§ **Activity**: Below are some records. Copy every line in them that holds "cost".

───── Available records

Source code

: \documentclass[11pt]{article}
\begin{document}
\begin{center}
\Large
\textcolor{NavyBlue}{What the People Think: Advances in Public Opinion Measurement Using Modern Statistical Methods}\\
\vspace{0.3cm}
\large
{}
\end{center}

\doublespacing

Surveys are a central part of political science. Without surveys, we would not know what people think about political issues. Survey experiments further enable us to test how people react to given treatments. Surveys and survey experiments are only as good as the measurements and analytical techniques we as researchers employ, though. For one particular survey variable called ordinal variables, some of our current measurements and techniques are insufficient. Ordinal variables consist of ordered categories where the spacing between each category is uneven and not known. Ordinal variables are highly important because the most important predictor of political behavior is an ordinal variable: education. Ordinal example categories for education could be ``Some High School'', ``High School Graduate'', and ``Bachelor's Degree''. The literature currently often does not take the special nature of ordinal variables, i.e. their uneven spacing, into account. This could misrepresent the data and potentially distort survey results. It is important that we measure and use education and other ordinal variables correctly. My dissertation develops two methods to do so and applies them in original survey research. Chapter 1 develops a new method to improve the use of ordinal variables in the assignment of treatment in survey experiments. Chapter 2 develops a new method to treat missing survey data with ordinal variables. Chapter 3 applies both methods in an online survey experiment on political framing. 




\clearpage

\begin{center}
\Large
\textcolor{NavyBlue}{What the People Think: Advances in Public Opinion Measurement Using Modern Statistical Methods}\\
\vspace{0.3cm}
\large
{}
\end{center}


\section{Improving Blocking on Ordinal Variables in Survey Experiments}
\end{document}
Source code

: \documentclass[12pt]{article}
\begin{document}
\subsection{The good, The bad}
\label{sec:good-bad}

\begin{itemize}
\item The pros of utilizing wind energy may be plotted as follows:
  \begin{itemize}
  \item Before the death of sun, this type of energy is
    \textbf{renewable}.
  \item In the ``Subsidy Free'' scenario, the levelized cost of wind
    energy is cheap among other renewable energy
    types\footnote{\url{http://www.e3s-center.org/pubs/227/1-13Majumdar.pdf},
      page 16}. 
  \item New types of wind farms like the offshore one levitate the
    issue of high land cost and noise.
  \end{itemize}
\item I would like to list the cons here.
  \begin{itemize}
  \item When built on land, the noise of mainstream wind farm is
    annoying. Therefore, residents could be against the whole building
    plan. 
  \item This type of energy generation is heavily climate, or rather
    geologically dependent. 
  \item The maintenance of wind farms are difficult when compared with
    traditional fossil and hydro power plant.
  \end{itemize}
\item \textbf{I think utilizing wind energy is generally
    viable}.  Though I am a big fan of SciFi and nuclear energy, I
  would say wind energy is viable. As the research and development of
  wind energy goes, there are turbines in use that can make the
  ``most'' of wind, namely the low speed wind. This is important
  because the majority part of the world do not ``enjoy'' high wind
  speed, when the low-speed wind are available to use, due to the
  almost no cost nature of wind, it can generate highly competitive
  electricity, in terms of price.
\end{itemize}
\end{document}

──────────

§ **Output**:
  \item In the ``Subsidy Free'' scenario, the levelized cost of wind
    issue of high land cost and noise.
  almost no cost nature of wind, it can generate highly competitive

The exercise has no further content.